Impatient NSW govt miss out on 350% gain
A DEVELOPMENT site on Sydney’s CBD eastern fringe has changed hands for the third time in just four years, with the $70.5 million price tag the latest reflection of the city’s overheated development market.
It is the first time the vacant 9-25 Commonwealth Street site has traded with approved development plans, and the price tag is a massive 350% above the $20.1 million the NSW Government’s State Property Authority received for it in 2013 from private developer Coronation Property.

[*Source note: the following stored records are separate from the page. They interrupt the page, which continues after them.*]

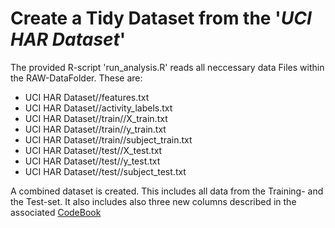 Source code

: # Create a Tidy Dataset from the '_UCI HAR Dataset_'

The provided R-script 'run_analysis.R' reads all neccessary data Files within the RAW-DataFolder.
These are:

* UCI HAR Dataset//features.txt
* UCI HAR Dataset//activity_labels.txt
* UCI HAR Dataset//train//X_train.txt
* UCI HAR Dataset//train//y_train.txt
* UCI HAR Dataset//train//subject_train.txt
* UCI HAR Dataset//test//X_test.txt
* UCI HAR Dataset//test//y_test.txt
* UCI HAR Dataset//test//subject_test.txt

A combined dataset is created. This includes all data from the Training- and the Test-set. It also includes also three new columns described in the associated [CodeBook](./CodeBook.md])

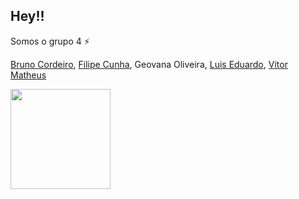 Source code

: ## Hey!!

Somos o grupo 4 ⚡

[Bruno Cordeiro](https://github.com/BrunoRibeiro-P), [Filipe Cunha](https://github.com/filipetech0x1), Geovana Oliveira, [Luis Eduardo](https://github.com/luiseduardobastos), [Vitor Matheus](https://github.com/vito0182)

<div align="left">
  <a href="https://github.com/grupo-4-aut">
  <img height="160em" src="https://github-readme-stats.vercel.app/api?username=grupo-4-aut&show_icons=true&theme=dark&include_all_commits=true&count_private=true"/>
</div>
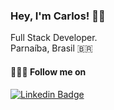 ### Hey, I'm Carlos! 👋🏾
Full Stack Developer. <br>
Parnaíba, Brasil 🇧🇷

#### 🚶🏾‍♂️ Follow me on 
[![Linkedin Badge](https://img.shields.io/badge/-LinkedIn-blue?style=flat-square&logo=Linkedin&logoColor=white&link=https://www.linkedin.com/in/carlos-eduardo-alves-viana/)](https://www.linkedin.com/in/carlos-eduardo-alves-viana/)
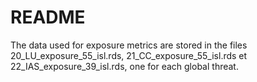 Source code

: # README

The data used for exposure metrics are stored in the files 20_LU_exposure_55_isl.rds, 21_CC_exposure_55_isl.rds et 22_IAS_exposure_39_isl.rds, one for each global threat.
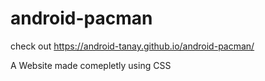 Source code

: # android-pacman
check out
https://android-tanay.github.io/android-pacman/

A Website made comepletly using CSS

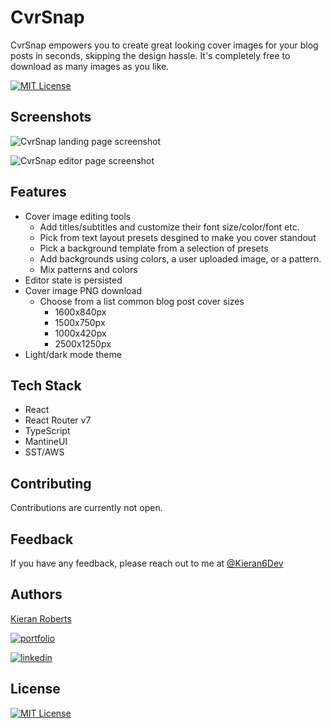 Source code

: # CvrSnap

CvrSnap empowers you to create great looking cover images for your blog posts in seconds, skipping the design hassle. It's completely free to download as many images as you like.

[![MIT License](https://img.shields.io/badge/License-MIT-green.svg)](https://choosealicense.com/licenses/mit/)

## Screenshots

![CvrSnap landing page screenshot](https://github.com/user-attachments/assets/22ce296f-187e-4dd1-b51d-4413ba9bb204)

![CvrSnap editor page screenshot](https://github.com/user-attachments/assets/03c0492c-c468-48a9-8c0b-7f549abf6bf1)

## Features

- Cover image editing tools
  - Add titles/subtitles and customize their font size/color/font etc.
  - Pick from text layout presets desgined to make you cover standout
  - Pick a background template from a selection of presets
  - Add backgrounds using colors, a user uploaded image, or a pattern.
  - Mix patterns and colors
- Editor state is persisted
- Cover image PNG download
  - Choose from a list common blog post cover sizes
    - 1600x840px
    - 1500x750px
    - 1000x420px
    - 2500x1250px
- Light/dark mode theme

## Tech Stack

- React
- React Router v7
- TypeScript
- MantineUI
- SST/AWS

## Contributing

Contributions are currently not open.

## Feedback

If you have any feedback, please reach out to me at [@Kieran6Dev](https://x.com/Kieran6dev)

## Authors

[Kieran Roberts](https://www.github.com/kieran6roberts)

[![portfolio](https://img.shields.io/badge/my_portfolio-000?style=for-the-badge&logo=ko-fi&logoColor=white)](https://kieranroberts.dev)

[![linkedin](https://img.shields.io/badge/linkedin-0A66C2?style=for-the-badge&logo=linkedin&logoColor=white)](https://www.linkedin.com/in/kieran6roberts/)

## License

[![MIT License](https://img.shields.io/badge/License-MIT-green.svg)](https://choosealicense.com/licenses/mit/)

Coronation opted to sell it off only a year later with no approval progress. Even after a deal with Singaporean-listed Roxy Pacific Holdings broke down in due diligence, it still managed to realise $45 million for it – a value uplift of around 125% in just 12 months.
The Chinese investor who took on the site initially intended to convert the building in apartments, but managed to obtain Stage 2 development approval for a 32-level mixed-use tower comprising 52 apartments, 124 hotel rooms, 464 sqm of ground floor retail and basement parking for 45 cars, drawn up by FJMT Architects and the interior by Woods Bagot.
The irregularly-shaped 791 sqm site currently has a 3,165 sqm four-storey office building that has remained vacant since it was emptied by the AIDS Council of NSW. It features a triple street frontage and is positioned at the southern end of Hyde Park and close to Central Station.
Knight Frank’s John Bowie Wilson, Tim Holtsbaum and Dominic Ong negotiated the latest deal.
This is Knight Frank’s second major transaction this week after the agency handled the sale of a 135,961.6 sqm site at Little Bay to Harry Triguboff’s Meriton for $245 million.
The sale price is represents a $107 million premium to book value, according to the vendor Malaysia’s TA Global.